> **THE PROBLEM**: Transcribe everything in the listing as written, and let no image into the copy.
========================================
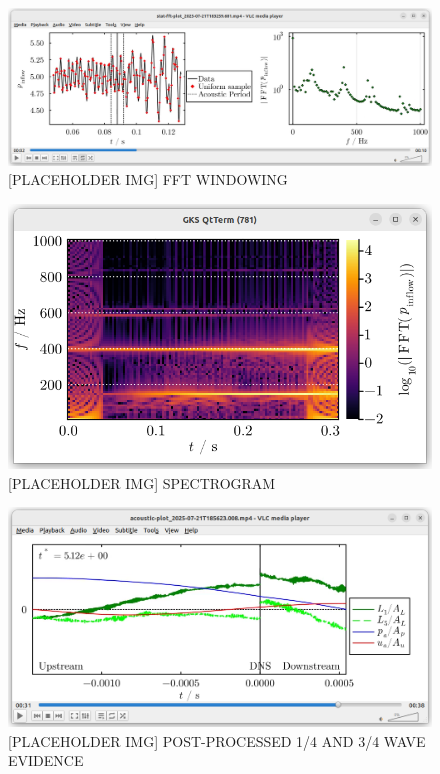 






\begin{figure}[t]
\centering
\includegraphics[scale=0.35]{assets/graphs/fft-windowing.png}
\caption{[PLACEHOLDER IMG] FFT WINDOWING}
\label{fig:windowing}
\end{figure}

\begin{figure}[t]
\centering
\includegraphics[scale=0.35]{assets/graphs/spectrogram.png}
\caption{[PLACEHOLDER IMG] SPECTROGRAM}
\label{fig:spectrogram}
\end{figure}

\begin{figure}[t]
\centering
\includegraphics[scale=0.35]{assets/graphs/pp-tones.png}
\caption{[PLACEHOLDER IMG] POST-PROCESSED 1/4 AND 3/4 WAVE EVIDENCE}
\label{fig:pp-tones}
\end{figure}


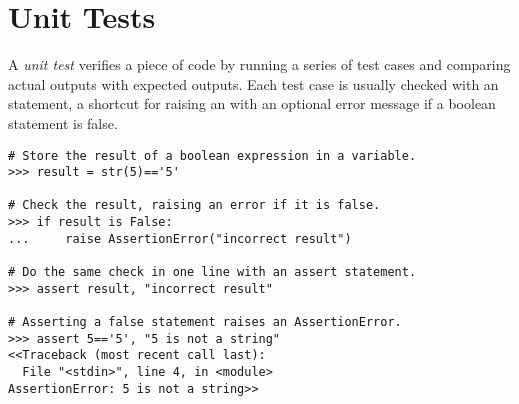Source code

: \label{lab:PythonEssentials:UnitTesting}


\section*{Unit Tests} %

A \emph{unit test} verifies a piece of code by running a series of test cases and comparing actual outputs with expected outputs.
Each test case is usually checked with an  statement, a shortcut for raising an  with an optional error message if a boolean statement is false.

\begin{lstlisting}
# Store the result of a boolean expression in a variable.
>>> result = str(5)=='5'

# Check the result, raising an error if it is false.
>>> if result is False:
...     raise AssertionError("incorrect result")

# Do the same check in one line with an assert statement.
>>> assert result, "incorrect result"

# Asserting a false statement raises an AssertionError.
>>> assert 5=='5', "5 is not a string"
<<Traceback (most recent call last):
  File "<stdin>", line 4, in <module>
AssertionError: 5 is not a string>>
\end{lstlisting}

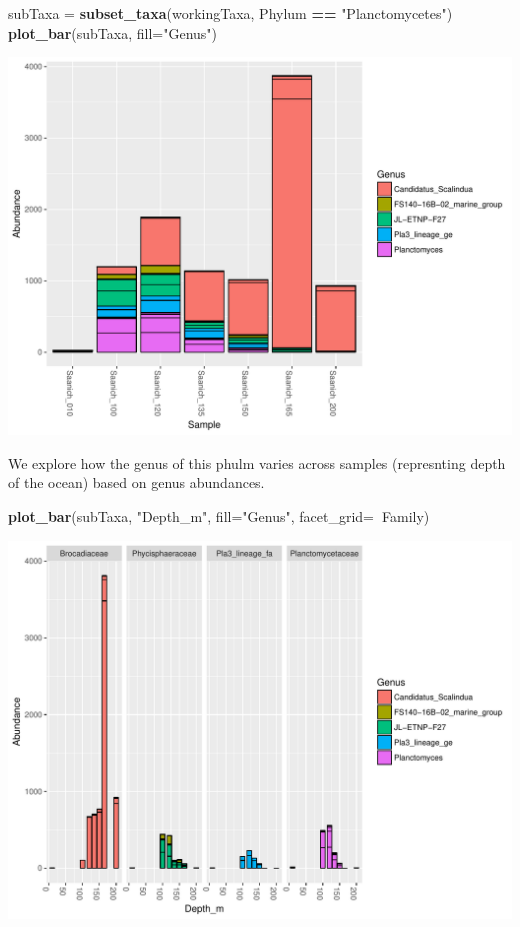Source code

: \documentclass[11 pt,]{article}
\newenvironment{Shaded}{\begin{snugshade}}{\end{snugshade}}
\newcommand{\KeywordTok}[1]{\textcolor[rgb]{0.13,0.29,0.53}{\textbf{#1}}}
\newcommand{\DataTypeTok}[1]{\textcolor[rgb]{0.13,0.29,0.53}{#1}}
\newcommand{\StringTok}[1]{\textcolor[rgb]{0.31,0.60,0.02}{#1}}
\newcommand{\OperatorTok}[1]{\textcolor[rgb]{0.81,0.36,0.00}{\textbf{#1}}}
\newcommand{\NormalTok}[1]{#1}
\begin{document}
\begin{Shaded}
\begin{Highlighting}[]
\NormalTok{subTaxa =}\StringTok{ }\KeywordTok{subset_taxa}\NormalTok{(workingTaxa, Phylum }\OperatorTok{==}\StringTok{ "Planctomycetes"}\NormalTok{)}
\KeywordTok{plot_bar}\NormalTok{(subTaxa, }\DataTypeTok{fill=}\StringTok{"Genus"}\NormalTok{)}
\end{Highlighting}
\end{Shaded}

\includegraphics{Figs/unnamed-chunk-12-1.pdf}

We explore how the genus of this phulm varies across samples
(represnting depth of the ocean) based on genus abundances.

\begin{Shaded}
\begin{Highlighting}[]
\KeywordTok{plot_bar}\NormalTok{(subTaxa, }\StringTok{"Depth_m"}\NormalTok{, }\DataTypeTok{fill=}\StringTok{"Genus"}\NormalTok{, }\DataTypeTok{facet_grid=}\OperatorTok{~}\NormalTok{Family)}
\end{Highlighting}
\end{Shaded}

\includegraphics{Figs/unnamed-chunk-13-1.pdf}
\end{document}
========================================
> **EXPECTED ANSWER**:
\begin{figure}[t]
\centering
\includegraphics[scale=0.35]{assets/graphs/fft-windowing.png}
\caption{[PLACEHOLDER IMG] FFT WINDOWING}
\label{fig:windowing}
\end{figure}

\begin{figure}[t]
\centering
\includegraphics[scale=0.35]{assets/graphs/spectrogram.png}
\caption{[PLACEHOLDER IMG] SPECTROGRAM}
\label{fig:spectrogram}
\end{figure}

\begin{figure}[t]
\centering
\includegraphics[scale=0.35]{assets/graphs/pp-tones.png}
\caption{[PLACEHOLDER IMG] POST-PROCESSED 1/4 AND 3/4 WAVE EVIDENCE}
\label{fig:pp-tones}
\end{figure}


Source code

: \label{lab:PythonEssentials:UnitTesting}


\section*{Unit Tests} %

A \emph{unit test} verifies a piece of code by running a series of test cases and comparing actual outputs with expected outputs.
Each test case is usually checked with an  statement, a shortcut for raising an  with an optional error message if a boolean statement is false.

\begin{lstlisting}
# Store the result of a boolean expression in a variable.
>>> result = str(5)=='5'

# Check the result, raising an error if it is false.
>>> if result is False:
...     raise AssertionError("incorrect result")

# Do the same check in one line with an assert statement.
>>> assert result, "incorrect result"

# Asserting a false statement raises an AssertionError.
>>> assert 5=='5', "5 is not a string"
<<Traceback (most recent call last):
  File "<stdin>", line 4, in <module>
AssertionError: 5 is not a string>>
\end{lstlisting}

Source code

: \documentclass[11 pt,]{article}
\newenvironment{Shaded}{\begin{snugshade}}{\end{snugshade}}
\newcommand{\KeywordTok}[1]{\textcolor[rgb]{0.13,0.29,0.53}{\textbf{#1}}}
\newcommand{\DataTypeTok}[1]{\textcolor[rgb]{0.13,0.29,0.53}{#1}}
\newcommand{\StringTok}[1]{\textcolor[rgb]{0.31,0.60,0.02}{#1}}
\newcommand{\OperatorTok}[1]{\textcolor[rgb]{0.81,0.36,0.00}{\textbf{#1}}}
\newcommand{\NormalTok}[1]{#1}
\begin{document}
\begin{Shaded}
\begin{Highlighting}[]
\NormalTok{subTaxa =}\StringTok{ }\KeywordTok{subset_taxa}\NormalTok{(workingTaxa, Phylum }\OperatorTok{==}\StringTok{ "Planctomycetes"}\NormalTok{)}
\KeywordTok{plot_bar}\NormalTok{(subTaxa, }\DataTypeTok{fill=}\StringTok{"Genus"}\NormalTok{)}
\end{Highlighting}
\end{Shaded}

\includegraphics{Figs/unnamed-chunk-12-1.pdf}

We explore how the genus of this phulm varies across samples
(represnting depth of the ocean) based on genus abundances.

\begin{Shaded}
\begin{Highlighting}[]
\KeywordTok{plot_bar}\NormalTok{(subTaxa, }\StringTok{"Depth_m"}\NormalTok{, }\DataTypeTok{fill=}\StringTok{"Genus"}\NormalTok{, }\DataTypeTok{facet_grid=}\OperatorTok{~}\NormalTok{Family)}
\end{Highlighting}
\end{Shaded}

\includegraphics{Figs/unnamed-chunk-13-1.pdf}
\end{document}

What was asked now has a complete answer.